--- DATA SUPPLIED Enclosed Below ---

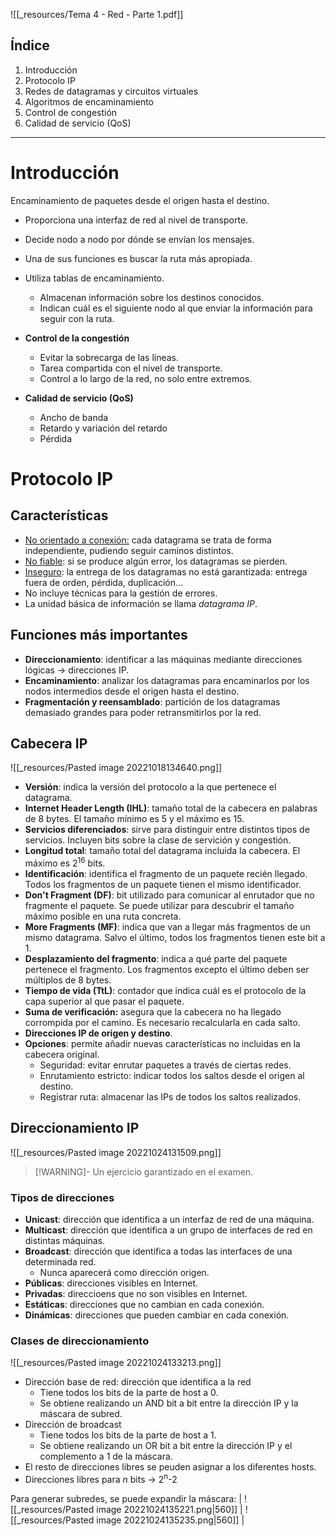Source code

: ![[_resources/Tema 4 - Red - Parte 1.pdf]]

## Índice
1. Introducción
2. Protocolo IP
3. Redes de datagramas y circuitos virtuales
4. Algoritmos de encaminamiento
5. Control de congestión
6. Calidad de servicio (QoS)

---

# Introducción
Encaminamiento de paquetes desde el origen hasta el destino.
- Proporciona una interfaz de red al nivel de transporte.
- Decide nodo a nodo por dónde se envían los mensajes.
- Una de sus funciones es buscar la ruta más apropiada.
- Utiliza tablas de encaminamiento.
	- Almacenan información sobre los destinos conocidos.
	- Indican cuál es el siguiente nodo al que enviar la información para seguir con la ruta.

- **Control de la congestión**
	- Evitar la sobrecarga de las líneas.
	- Tarea compartida con el nivel de transporte.
	- Control a lo largo de la red, no solo entre extremos.
- **Calidad de servicio (QoS)**
	- Ancho de banda
	- Retardo y variación del retardo
	- Pérdida

# Protocolo IP
## Características
- <u>No orientado a conexión:</u> cada datagrama se trata de forma independiente, pudiendo seguir caminos distintos.
- <u>No fiable</u>: si se produce algún error, los datagramas se pierden.
- <u>Inseguro</u>: la entrega de los datagramas no está garantizada: entrega fuera de orden, pérdida, duplicación...
- No incluye técnicas para la gestión de errores.
- La unidad básica de información se llama *datagrama IP*.

## Funciones más importantes
- **Direccionamiento**: identificar a las máquinas mediante direcciones lógicas → direcciones IP.
- **Encaminamiento**: analizar los datagramas para encaminarlos por los nodos intermedios desde el origen hasta el destino.
- **Fragmentación y reensamblado**: partición de los datagramas demasiado grandes para poder retransmitirlos por la red.

## Cabecera IP
![[_resources/Pasted image 20221018134640.png]]

- **Versión**: indica la versión del protocolo a la que pertenece el datagrama.
- **Internet Header Length (IHL)**: tamaño total de la cabecera en palabras de 8 bytes. El tamaño mínimo es 5 y el máximo es 15.
- **Servicios diferenciados**: sirve para distinguir entre distintos tipos de servicios. Incluyen bits sobre la clase de servición y congestión.
- **Longitud total**: tamaño total del datagrama incluida la cabecera. El máximo es 2<sup>16</sup> bits.
- **Identificación**: identifica el fragmento de un paquete recién llegado. Todos los fragmentos de un paquete tienen el mismo identificador.
- **Don't Fragment (DF)**: bit utilizado para comunicar al enrutador que no fragmente el paquete. Se puede utilizar para descubrir el tamaño máximo posible en una ruta concreta.
- **More Fragments (MF)**: indica que van a llegar más fragmentos de un mismo datagrama. Salvo el último, todos los fragmentos tienen este bit a 1.
- **Desplazamiento del fragmento**: indica a qué parte del paquete pertenece el fragmento. Los fragmentos excepto el último deben ser múltiplos de 8 bytes.
- **Tiempo de vida (TtL)**: contador que indica cuál es el protocolo de la capa superior al que pasar el paquete.
- **Suma de verificación:** asegura que la cabecera no ha llegado corrompida por el camino. Es necesario recalcularla en cada salto.
- **Direcciones IP de origen y destino**.
- **Opciones**: permite añadir nuevas características no incluidas en la cabecera original.
	- Seguridad: evitar enrutar paquetes a través de ciertas redes.
	- Enrutamiento estricto: indicar todos los saltos desde el origen al destino.
	- Registrar ruta: almacenar las IPs de todos los saltos realizados.

## Direccionamiento IP
![[_resources/Pasted image 20221024131509.png]]

> [!WARNING]- Un ejercicio garantizado en el examen.


### Tipos de direcciones
- **Unicast**: dirección que identifica a un interfaz de red de una máquina.
- **Multicast**: dirección que identifica a un grupo de interfaces de red en distintas máquinas.
- **Broadcast**: dirección que identifica a todas las interfaces de una determinada red.
	- Nunca aparecerá como dirección origen.
- **Públicas**: direcciones visibles en Internet.
- **Privadas**: direccioens que no son visibles en Internet.
- **Estáticas**: direcciones que no cambian en cada conexión.
- **Dinámicas**: direcciones que pueden cambiar en cada conexión.

### Clases de direccionamiento
![[_resources/Pasted image 20221024133213.png]]

- Dirección base de red: dirección que identifica a la red
	- Tiene todos los bits de la parte de host a 0.
	- Se obtiene realizando un AND bit a bit entre la dirección IP y la máscara de subred.
- Dirección de broadcast
	- Tiene todos los bits de la parte de host a 1.
	- Se obtiene realizando un OR bit a bit entre la dirección IP y el complemento a 1 de la máscara.
- El resto de direcciones libres se peuden asignar a los diferentes hosts.
- Direcciones libres para *n* bits → 2<sup>n</sup>-2

Para generar subredes, se puede expandir la máscara:
| ![[_resources/Pasted image 20221024135221.png|560]] | ![[_resources/Pasted image 20221024135235.png|560]] |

--- End of Enclosed DATA SUPPLIED ---

INSTRUCTIONS FOR THE TASK
Please take the lines from the beginning of the data above through the line holding "# Introducción" and transcribe them exactly, without any pictures.

RESPONSE TO THE TASK
Source code

: ![[_resources/Tema 4 - Red - Parte 1.pdf]]

## Índice
1. Introducción
2. Protocolo IP
3. Redes de datagramas y circuitos virtuales
4. Algoritmos de encaminamiento
5. Control de congestión
6. Calidad de servicio (QoS)

---

# Introducción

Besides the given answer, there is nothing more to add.